A painful tradeoff between a number of infected and negative economic impact must be considered before deciding on the lockdown strategy within a city. As national economies continue to crumble, citizens wonder whether their governments did a good job at regulating the lockdown measures.
Russian city of St. Petersburg is at the frontlines of this ongoing war with Covid-19. To combat this situation effectively, Russian government allocated significant funds for the research. Results followed. Scientists from Peter the Great St.Petersburg Polytechnic University (SPbPU) modified the existing SIR class pandemic prediction model. Now it is better.
But why? What is the nature of this modification? Why is it necessary? And what kind of benefits does this modification provide?
Let's take a look:
Existing SIR (Susceptible - Infected - Recovered) class of models is widely known.
There are many modifications to the SIR model. One of them is SEIR (Susceptible - Exposed - Infected - Recovered)
The SEIR model was taken as a basis and then expanded to include another group: individuals in isolation or quarantine. That was the modification.
But why is this so important? To account for individuals in isolation or quarantine? Let's read the quote from the study:
"This modification of the SEIR model allows the number of susceptible individuals available for infection during modelling to be adjusted according to isolation scenarios (i.e., measures designed to prevent susceptible people from becoming infected). This means the model becomes more accurate, as the reduction of individuals in contact during the pandemic is objectively present in society. Moreover, the modification creates the possibility for scenario modelling. Scenario modelling involves assessing the epidemiological consequences of various strategies for countering the spread of an infectious disease in a given region."
This model has been tested on data from St.Petersburg.

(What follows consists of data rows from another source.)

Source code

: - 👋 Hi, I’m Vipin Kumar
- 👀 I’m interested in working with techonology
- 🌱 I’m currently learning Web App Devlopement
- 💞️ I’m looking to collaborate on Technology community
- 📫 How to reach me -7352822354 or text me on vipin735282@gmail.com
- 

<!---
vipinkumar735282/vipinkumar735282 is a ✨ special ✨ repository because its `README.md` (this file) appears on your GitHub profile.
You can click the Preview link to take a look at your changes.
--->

A set of six experiments was sufficient to assess the impact of quarantine measures. The initial data for each experiment include isolated industries that indicate the timing of the introduction and lifting of isolation measures.
The results of this first group demonstrate that the dynamics of the virus' spread have a nonlinear dependence on the number of workers employed in the isolated sectors of the economy. For example, the isolation of three economic sectors, which make up approximately 42% of the total number of workers, reduces the peak number of infected people by 6.2 times and the total number of patients by 4.83 times. Isolation of six sectors of the economy, accounting for 80% of the total number of workers, reduces the peak number of infected people by 75 times and the total number of recovered individuals by 56 times".
The results of the second group show that the introduction of measures to isolate the economy and public life in the early stages of virus' spread can reduce the incidence of the disease and bring an earlier end to the pandemic. Conversely, the late introduction of isolation measures affects the dynamics of the disease's spread to a lesser extent. These results support assessments made by leading epidemiologists. These results indicate that the optimal disease-countering strategy is total isolation as early as possible.
This modified version of the SEIR model can be used to develop strategies for countering the spread of infectious diseases. It also enables researchers to assess the possible mortality in each case as a proportion of the total infected and recovered population.
The article develops a methodological apparatus of a SIR-class model for practical use in decision-making by regional leaders.